Vanessa é aviltada, na sua relação de amante do Senador, mantém um
caso clandestino com Chico Lima, sem coragem para assumir, e quase
morre degolada no elevador do comitê.
Enfim, todos
em crise, sem nenhuma razão para o riso, para a brincadeira. Todos estão
amarrados às suas ansiedades e angústias. A situação é que tudo é muito paradoxal e,
portanto, muito engraçado.
Penso que a SINOPSE supra e as informações
contidas nos dois primeiros parágrafos desta crítica justificam
seus três subtítulos. Também nem seria necessário dizer o quanto essa
temática é atual, há três dias de uma eleição para a Presidência do país,
quando a estou escrevendo, um momento tão conturbado, tenso e perigoso, fruto
de uma extremas polarização e polemização, quando os dois candidatos que lideram as
pesquisas de votos se agridem, mutuamente, e, todos os dias, explodem escândalos
de corrupção, principalmente ligados ao candidato que disputa a reeleição,
e as chamadas “fake news”, um “câncer” da vida
moderna. O momento não seria mais oportuno para a reencenação deste excelente
texto, devidamente reescrito, com muitas pinceladas de contemporaneidade,
incluindo nomes de figuras públicas da política brasileira atual, que estão
presentes no dia a dia dos noticiários, em todas as mídias.
Um detalhe que muito me
chamou a atenção, no texto, que eu já conhecia, mas dele não me lembrava
muito bem, detalhe este já mencionado acima, a questão dos quiprocós, é
que, assim como Martins Pena, JUCA DE OLIVEIRA, com grande
maestria, consegue, com eles, fazer com que a narrativa “siga num
crescendo”, muito bem estruturado, situações tecidas, fio a fio, numa
rica trama, capaz de prender, cada vez mais o espectador ao palco.
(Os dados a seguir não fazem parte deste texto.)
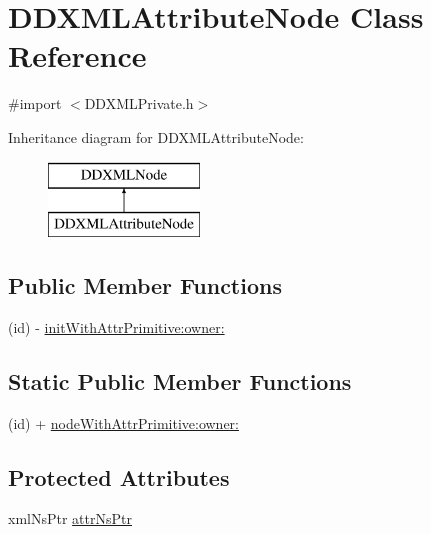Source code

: \hypertarget{class_d_d_x_m_l_attribute_node}{
\section{DDXMLAttributeNode Class Reference}
\label{class_d_d_x_m_l_attribute_node}
}


{\ttfamily \#import $<$DDXMLPrivate.h$>$}

Inheritance diagram for DDXMLAttributeNode:\begin{figure}[H]
\begin{center}
\leavevmode
\includegraphics[height=2cm]{class_d_d_x_m_l_attribute_node}
\end{center}
\end{figure}
\subsection*{Public Member Functions}
\begin{DoxyCompactItemize}
\item 
(id) -\/ \hyperlink{class_d_d_x_m_l_attribute_node_abbfeb4c4026327d6555de5a0be04e507}{initWithAttrPrimitive:owner:}
\end{DoxyCompactItemize}
\subsection*{Static Public Member Functions}
\begin{DoxyCompactItemize}
\item 
(id) + \hyperlink{class_d_d_x_m_l_attribute_node_afab315d722d56fa724459e4e5fde71e4}{nodeWithAttrPrimitive:owner:}
\end{DoxyCompactItemize}
\subsection*{Protected Attributes}
\begin{DoxyCompactItemize}
\item 
xmlNsPtr \hyperlink{class_d_d_x_m_l_attribute_node_a3b2110eaeefe644574732a1f9ebbf647}{attrNsPtr}
\end{DoxyCompactItemize}


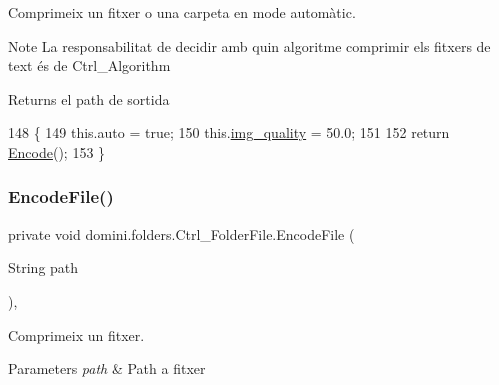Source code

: Comprimeix un fitxer o una carpeta en mode automàtic. 

\begin{DoxyNote}{Note}
La responsabilitat de decidir amb quin algoritme comprimir els fitxers de text és de Ctrl\+\_\+\+Algorithm 
\end{DoxyNote}
\begin{DoxyReturn}{Returns}
el path de sortida 
\end{DoxyReturn}

\begin{DoxyCode}
148                                \{
149         this.\textcolor{keyword}{auto} = \textcolor{keyword}{true};
150         this.\hyperlink{classdomini_1_1folders_1_1Ctrl__FolderFile_a7990a74c394d53a58ebbf4a7872c700d}{img\_quality} = 50.0;
151 
152         \textcolor{keywordflow}{return} \hyperlink{classdomini_1_1folders_1_1Ctrl__FolderFile_a7c47fd5127ae6f713a4fa7f75002a6f6}{Encode}();
153     \}
\end{DoxyCode}
\mbox{\label{classdomini_1_1folders_1_1Ctrl__FolderFile_a0b2b642b6c23124539d0306955be7f0c}} 
\subsubsection{\texorpdfstring{Encode\+File()}{EncodeFile()}}
{\footnotesize\ttfamily private void domini.\+folders.\+Ctrl\+\_\+\+Folder\+File.\+Encode\+File (\begin{DoxyParamCaption}\item[{String}]{path }\end{DoxyParamCaption})\hspace{0.3cm}{\ttfamily [inline]}, {\ttfamily [private]}}



Comprimeix un fitxer. 


\begin{DoxyParams}{Parameters}
{\em path} & Path a fitxer \\
\hline
\end{DoxyParams}

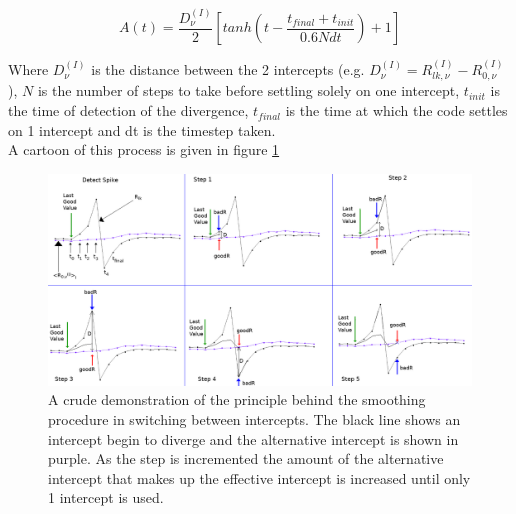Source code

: \begin{equation}
	A(t) = \frac{D_{\nu}^{(I)}}{2} \left[ tanh\left( t - \frac{t_{final} + t_{init}}{0.6 N dt} \right) + 1 \right]
	\label{eq:tanhSmoothParam}
\end{equation}

Where $D_{\nu}^{(I)}$ is the distance between the 2 intercepts (e.g. $D_{\nu}^{(I)} = R_{lk, \nu}^{(I)} - R_{0, \nu}^{(I)}$), $N$ is the number of steps to take before settling solely on one intercept, $t_{init}$ is the time of detection of the divergence, $t_{final}$ is the time at which the code settles on 1 intercept and dt is the timestep taken.
\\
A cartoon of this process is given in figure \ref{fig:tanh_explan}
\begin{figure}[ht]
	\includegraphics[width=\textwidth]{./img/CTMQC/tanh_explanation.png}
	\caption{\label{fig:tanh_explan}A crude demonstration of the principle behind the smoothing procedure in switching between intercepts. The black line shows an intercept begin to diverge and the alternative intercept is shown in purple. As the step is incremented the amount of the alternative intercept that makes up the effective intercept is increased until only 1 intercept is used.}
\end{figure}


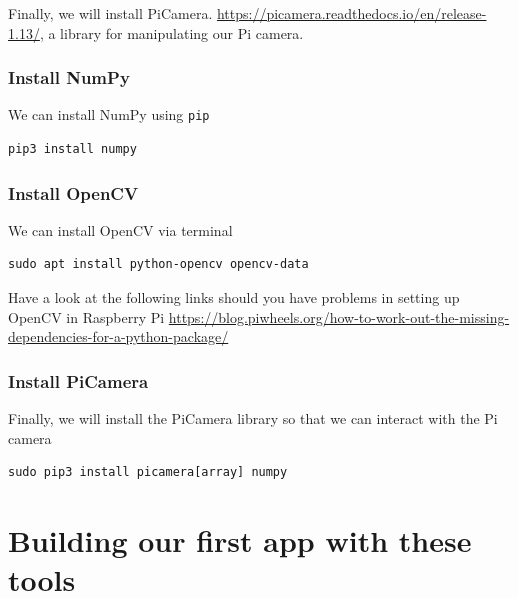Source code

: Finally, we will install PiCamera. \url{https://picamera.readthedocs.io/en/release-1.13/}, a library for manipulating our Pi camera.


\subsubsection{Install NumPy}

We can install NumPy using \lstinline{pip}

\begin{lstlisting}
pip3 install numpy
\end{lstlisting}

\subsubsection{Install OpenCV}

We can install OpenCV via terminal

\begin{lstlisting}
sudo apt install python-opencv opencv-data
\end{lstlisting}

\begin{framed}
\begin{remark}

Have a look at the following links should you have problems in setting up OpenCV in Raspberry Pi
\url{https://blog.piwheels.org/how-to-work-out-the-missing-dependencies-for-a-python-package/}
\end{remark}
\end{framed}

\subsubsection{Install PiCamera}

Finally, we will install the PiCamera library so that we can interact with the Pi camera

\begin{lstlisting}
sudo pip3 install picamera[array] numpy
\end{lstlisting}

\section{Building our first app with these tools}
Isso tudo é feito de uma forma leve e descontraída, com piadas que
funcionam muito bem – todas elas -, e, talvez, seja o motivo maior do sucesso,
de público e de crítica do espetáculo, que já fez temporada em outro
Teatro de São Paulo, este ano, e continua lotando o
Teatro Renaisssence, até mesmo com uma possibilidade de mais uma
prorrogação da atual. Oxalá os Deuses do TEATRO o permitam!
JUCA reúne, num mesmo palco, em dois
ambientes diferentes, duas realidades díspares; ou seja, o universo
sertanejo, de uma simples família caipira e o “glamour” da
riqueza, associada à corrupção, representada pelo poder de um Senador
da República. Há ou não total verossimilhança nisso? A solução, para
essa concepção, em termos cenográficos foi muito bem encontrada. Num
lado do palco, foi construída uma cozinha de uma habitação humilde,
da casa de um caboclo sertanejo, o cômodo mais importante desse tipo de
habitação, onde as pessoas se reúnem, em volta de um fogão a lenha, para “prosear”,
com ricos detalhes de móveis, peças e objetos cênicos, num excelente trabalho de
direção de arte. No lado oposto do palco, fica a sala onde funciona o
comitê de campanha do Senador, da mesma forma, com detalhes bem
realistas. Quase ao final da peça, este segundo espaço se transforma num
prolongamento da casa do colono. O cenário é uma obra a seis mãos,
assinado por LÉO STEFANINI, JANNE SAVIANI e WIL SIQUEIRA.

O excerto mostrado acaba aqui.